One of the things that struck me in America was the importance of history, and seeing how the events of the past still has effects today.

I can’t remember if I mentioned this before, but what some people call the American Civil War is called by others the War of Northern Agression.  In South West Virginia, I saw evidence in the Confederate flags and baseball caps that this war between North and South has not been forgotten.
Of course the effects of slavery still carry on, with African Americans, and people of colour still being disadvantaged by poverty if not by the colour of their skin.
The reaction of some people to trauma is to say ‘Get over it’.  But it is not as simple as that.  Even if the trauma is way in the past, there may still be unmet needs that, if not addressed, will prevent people from moving on.
 
‘Come to the Table’ is a project where the descendants of slave owners and the descendents of slaves come to the table and talk and listen about their past.  
This article says it better than I could
Joe Hairston, who links his ancestry to a slave on a North Carolina plantation, attends a candlelight service at Long’s Chapel.  HARRISONBURG Joe Hairston spent his weekend mingling with descendants of the family that enslaved his ancestors. He came away feeling more hopeful about race relations.

“The fact that the white descendants of white slave masters accept us, and they recognize that we have a common ancestry — that’s an opening,” said Hairston, a retired Army officer who lives in Washington. One of his maternal ancestors was a slave of Hairston planters in North Carolina.

From Thursday through Saturday, 20 descendants of slaves, slave owners and slave traders gathered at Eastern Mennonite University for “Coming to the Table,” a conference that featured storytelling, interviews, presentations and reflections on the institution whose legacy continues to shadow race relations.

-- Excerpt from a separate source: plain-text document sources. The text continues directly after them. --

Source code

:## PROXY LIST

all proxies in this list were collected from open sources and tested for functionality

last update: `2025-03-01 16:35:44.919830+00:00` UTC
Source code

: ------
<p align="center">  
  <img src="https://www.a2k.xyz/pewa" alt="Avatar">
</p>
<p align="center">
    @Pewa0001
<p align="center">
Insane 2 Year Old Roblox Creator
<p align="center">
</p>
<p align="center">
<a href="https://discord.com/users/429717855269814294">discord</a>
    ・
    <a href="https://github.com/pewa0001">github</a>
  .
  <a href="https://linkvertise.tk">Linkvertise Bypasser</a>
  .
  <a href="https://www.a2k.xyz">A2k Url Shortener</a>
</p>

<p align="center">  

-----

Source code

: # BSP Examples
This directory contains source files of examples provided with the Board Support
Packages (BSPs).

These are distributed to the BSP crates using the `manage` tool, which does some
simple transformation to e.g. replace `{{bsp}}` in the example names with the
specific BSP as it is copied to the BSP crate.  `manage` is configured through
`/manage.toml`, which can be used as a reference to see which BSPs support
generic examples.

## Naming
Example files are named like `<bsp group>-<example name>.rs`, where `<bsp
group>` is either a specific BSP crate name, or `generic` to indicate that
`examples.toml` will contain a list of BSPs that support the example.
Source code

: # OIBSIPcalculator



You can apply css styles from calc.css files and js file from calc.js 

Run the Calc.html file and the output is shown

Hairston, 83, said sitting down as equals with the families who generations ago held his in bondage shows how far the nation has come. He recalled that when he first joined the Army, he couldn’t be promoted from second lieutenant because a higher rank would have elevated him above whites. Blacks have since have occupied the highest positions of the military and the government, he noted.

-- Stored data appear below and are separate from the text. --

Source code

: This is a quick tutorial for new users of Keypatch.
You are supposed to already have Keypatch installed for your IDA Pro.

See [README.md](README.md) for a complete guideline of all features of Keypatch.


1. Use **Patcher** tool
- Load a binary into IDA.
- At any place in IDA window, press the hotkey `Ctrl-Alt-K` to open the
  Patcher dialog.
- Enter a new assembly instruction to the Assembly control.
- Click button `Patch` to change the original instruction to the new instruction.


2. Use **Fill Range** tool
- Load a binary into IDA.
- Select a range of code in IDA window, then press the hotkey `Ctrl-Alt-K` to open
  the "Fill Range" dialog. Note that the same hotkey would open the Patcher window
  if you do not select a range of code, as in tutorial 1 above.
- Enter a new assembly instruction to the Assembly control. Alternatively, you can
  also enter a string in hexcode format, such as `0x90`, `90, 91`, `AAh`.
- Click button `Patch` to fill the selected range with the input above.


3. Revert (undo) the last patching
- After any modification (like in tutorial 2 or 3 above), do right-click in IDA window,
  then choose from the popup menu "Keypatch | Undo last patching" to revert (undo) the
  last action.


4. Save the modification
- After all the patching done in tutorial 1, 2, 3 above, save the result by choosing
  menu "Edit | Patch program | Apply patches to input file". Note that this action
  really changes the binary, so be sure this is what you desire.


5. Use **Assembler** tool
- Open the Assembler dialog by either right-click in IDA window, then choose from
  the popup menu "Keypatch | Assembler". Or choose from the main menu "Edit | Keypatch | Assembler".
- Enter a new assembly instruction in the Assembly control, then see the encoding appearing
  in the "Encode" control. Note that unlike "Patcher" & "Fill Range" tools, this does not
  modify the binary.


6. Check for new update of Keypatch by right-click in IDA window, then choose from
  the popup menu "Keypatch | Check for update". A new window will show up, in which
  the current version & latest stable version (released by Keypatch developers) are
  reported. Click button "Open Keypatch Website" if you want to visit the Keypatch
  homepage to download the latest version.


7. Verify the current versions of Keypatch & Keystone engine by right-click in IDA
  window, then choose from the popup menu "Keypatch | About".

“While some people look back and see how bad it was, and forget how good it’s getting to be, I want to forget the past and focus on the future,” Hairston said. “And the future is, we are becoming one people.”

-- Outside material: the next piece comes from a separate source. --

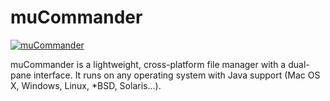 # muCommander
[![muCommander](https://img.shields.io/badge/chocolatey-mucommander-brightgreen.svg)](https://chocolatey.org/packages/mucommander/)

muCommander is a lightweight, cross-platform file manager with a dual-pane interface. It runs on any operating system with Java support (Mac OS X, Windows, Linux, *BSD, Solaris...).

Several plantations in the South now hold reunions for descendants of slaves and of their masters. Organizers of the Eastern Mennonite conference want to inspire more gatherings of several families at a time.

“I see it as a movement that’s going on and that we’re trying to provide leadership and encouragement for,” said William Hairston of Harrisonburg, whose ancestors were a prominent slave-owning clan. He has both white and black relatives.

His family’s tree branches and their origins are detailed in Henry Wiencek’s 2000 book, “The Hairstons: An American Family in Black and White.”

Members of the two sides of Hairstons have been in regular contact since the 1970s. For a decade, William Hairston considered the idea of bringing together both sides of descendants from several plantations.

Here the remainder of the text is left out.